Boeing says Indian airlines will propel demand for 2,835 new aircraft in South Asia over the next 20 years.
U.S. aviation giant Boeing on Thursday said Indian airlines will propel demand for 2,835 new aircraft over the next 20 years, saying the country’s rapidly growing domestic market supports the South Asia region’s annual traffic growth of more than 7%.
Boeing forecasts India and South Asia’s commercial airplane fleet to grow nearly four-fold over the next 20 years, building on sustained fleet growth throughout the last decade. The quadrupling of India’s market size opens tremendous opportunities, it says.
The aircraft maker says Indians moving from railways to air travel offers the largest potential to boost demand further. Around 1.8 crore passengers travel through trains every day whereas only 4.3 lakh people fly. Boeing says just over 2% shift in passenger traffic will double the aviation market in India.
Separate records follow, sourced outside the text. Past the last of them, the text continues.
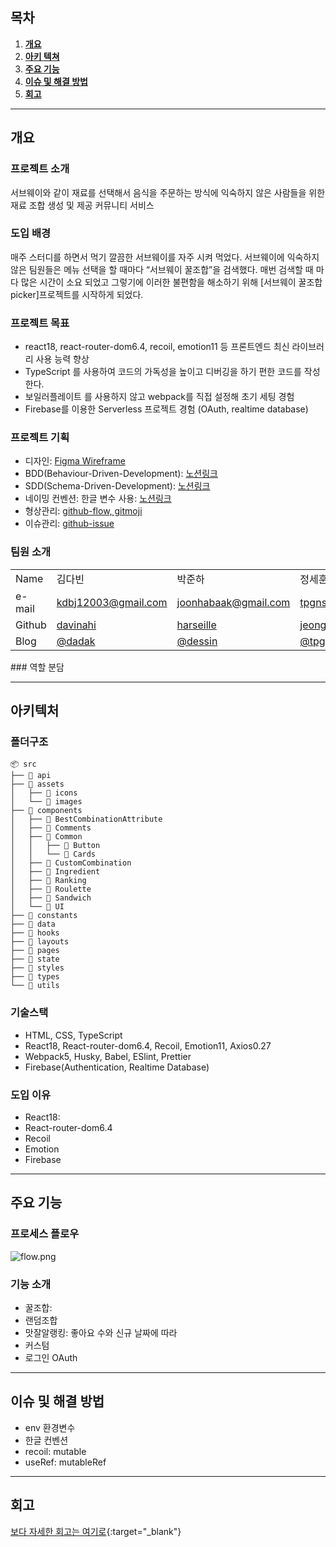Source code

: ## 목차

1. [**개요**](#1)
2. [**아키 텍쳐**](#2)
3. [**주요 기능**](#3)
4. [**이슈 및 해결 방법**](#4)
5. [**회고**](#5)
   <br />

---

<div id="1"></div>

## 개요

### 프로젝트 소개

서브웨이와 같이 재료를 선택해서 음식을 주문하는 방식에 익숙하지 않은 사람들을 위한 재료 조합 생성 및 제공 커뮤니티 서비스

### 도입 배경

매주 스터디를 하면서 먹기 깔끔한 서브웨이를 자주 시켜 먹었다. 서브웨이에 익숙하지 않은 팀원들은 메뉴 선택을 할 때마다 “서브웨이 꿀조합”을 검색했다. 매번 검색할 때 마다 많은 시간이 소요 되었고 그렇기에 이러한 불편함을 해소하기 위해 [서브웨이 꿀조합 picker]프로젝트를 시작하게 되었다.

### 프로젝트 목표

- react18, react-router-dom6.4, recoil, emotion11 등 프론트엔드 최신 라이브러리 사용 능력 향상
- TypeScript 를 사용하여 코드의 가독성을 높이고 디버깅을 하기 편한 코드를 작성한다.
- 보일러플레이트 를 사용하지 않고 webpack를 직접 설정해 초기 세팅 경험
- Firebase를 이용한 Serverless 프로젝트 경험 (OAuth, realtime database)

### 프로젝트 기획

- 디자인: <a href="https://www.figma.com/file/eI2jrYfrVIDJlrbklrjJnN/Be-Real-FE-Dev?node-id=33%3A6&t=688n15HxUHCp3Dx8-0" target="_blank">Figma Wireframe</a>
- BDD(Behaviour-Driven-Development): <a href="https://www.notion.so/Tasks-BDD-32ee18c200aa42249f328571cc2394d7" target="_blank">노션링크</a>
- SDD(Schema-Driven-Development): <a href="https://www.notion.so/aaa724aa166c4c2b96392264fa700201" target="_blank">노션링크</a>
- 네이밍 컨벤션: 한글 변수 사용: <a href="https://www.notion.so/daaf58b9e2fa48048ff98c858253bfae" target="_blank">노션링크</a>
- 형상관리: <a href="https://absorbed-leek-405.notion.site/Git-Convention-f451556383d943789d64d7c55029872b" target="_blank">github-flow, gitmoji</a>
- 이슈관리: <a href="https://github.com/harseille/WhatSsub/issues" target="_blank">github-issue</a>


### 팀원 소개

<table class="tg">
<tbody>
  <tr>
    <td>Name</td>
    <td>김다빈</td>
    <td>박준하</td>
    <td>정세훈</td>
    <td>최원오</td>
    <td>황도은</td>
  </tr>
  <tr>
    <td >e-mail</td>
    <td ><a href="mailto:kdbj12003@gmail.com">kdbj12003@gmail.com</a></td>
    <td ><a href="mailto:joonhabaak@gmail.com">joonhabaak@gmail.com</a></td>
    <td ><a href="mailto:tpgns933@gmail.com">tpgns933@gmail.com</a></td>
    <td ><a href="mailto:cwo1401@gmail.com">cwo1401@gmail.com</a></td>
    <td ><a href="mailto:dehya0518@naver.com">dehya0518@naver.com</a></td>
  </tr>
  <tr>
    <td>Github</td>
    <td><a href="https://github.com/davinahi">davinahi</a></td>
    <td><a href="https://github.com/harseille">harseille</a></td>
    <td><a href="https://github.com/jeong-se-hun">jeong-se-hun</a></td>
    <td><a href="https://github.com/choi1five">choi1five</a></td>
    <td><a href="https://github.com/dee0518">dee0518</a></td>
  </tr>
  <tr>
    <td>Blog</td>
    <td><a href="https://velog.io/@dadak">@dadak</a></td>
    <td><a href="https://velog.io/@dessin">@dessin</a></td>
    <td><a href="https://velog.io/@tpgns933">@tpgns933</a></td>
    <td><a href="https://velog.io/@o1_choi">@o1_choi</a></td>
    <td><a href="https://velog.io/@dee0518">@dee0518</a></td>
  </tr>
</tbody>
</table>
### 역할 분담

---

<div id="2"></div>

## 아키텍처

### 폴더구조

```
📦 src
├── 📂 api
├── 📂 assets
│   ├── 📂 icons
│   └── 📂 images
├── 📂 components
│   ├── 📂 BestCombinationAttribute
│   ├── 📂 Comments
│   ├── 📂 Common
│   │   ├── 📂 Button
│   │   └── 📂 Cards
│   ├── 📂 CustomCombination
│   ├── 📂 Ingredient
│   ├── 📂 Ranking
│   ├── 📂 Roulette
│   ├── 📂 Sandwich
│   └── 📂 UI
├── 📂 constants
├── 📂 data
├── 📂 hooks
├── 📂 layouts
├── 📂 pages
├── 📂 state
├── 📂 styles
├── 📂 types
└── 📂 utils
```

### 기술스택

- HTML, CSS, TypeScript
- React18, React-router-dom6.4, Recoil, Emotion11, Axios0.27
- Webpack5, Husky, Babel, ESlint, Prettier
- Firebase(Authentication, Realtime Database)

### 도입 이유

- React18:
- React-router-dom6.4
- Recoil
- Emotion
- Firebase

---

<div id="3"></div>

## 주요 기능

### 프로세스 플로우

![flow.png](https://www.notion.so/image/https%3A%2F%2Fs3-us-west-2.amazonaws.com%2Fsecure.notion-static.com%2F3a1e7735-d2c8-4cd0-b9ab-9b46c8f995fb%2Fflow.png?table=block&id=699f0a99-6f20-42a2-8763-8bc43709a416&spaceId=a2ac351c-251d-4c62-86bd-40e368d410a5&width=2000&userId=1c23a479-d6dc-4c17-a240-67408e56fb9b&cache=v2)

### 기능 소개

- 꿀조합:
- 랜덤조합
- 맛잘알랭킹: 좋아요 수와 신규 날짜에 따라
- 커스텀
- 로그인 OAuth

---

<div id="4"></div>

## 이슈 및 해결 방법

- env 환경변수
- 한글 컨벤션
- recoil: mutable
- useRef: mutableRef

---

<div id="5"></div>

## 회고

[보다 자세한 회고는 여기로](https://www.notion.so/69cf2d64c62749808891a83a552d4528){:target="\_blank"}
The U.S. aircraft maker believes the upcoming Jewar airport in Noida and the Navi Mumbai airport to be a catalyst for Indian aviation when fully operational.
Investments in airports are helping build infrastructure across the country. About $12 billion of this investment came in the last two years. India has 138 operational airports currently. The country is expected to have 300 airports in 2047. UDAN scheme is enhancing connectivity and making flying affordable, says Boeing.
On headwinds for the Indian aviation market, Boeing counts jet fuel volatility, currency pressures, imbalance in international long haul market share and slow infrastructure growing compared to market growth.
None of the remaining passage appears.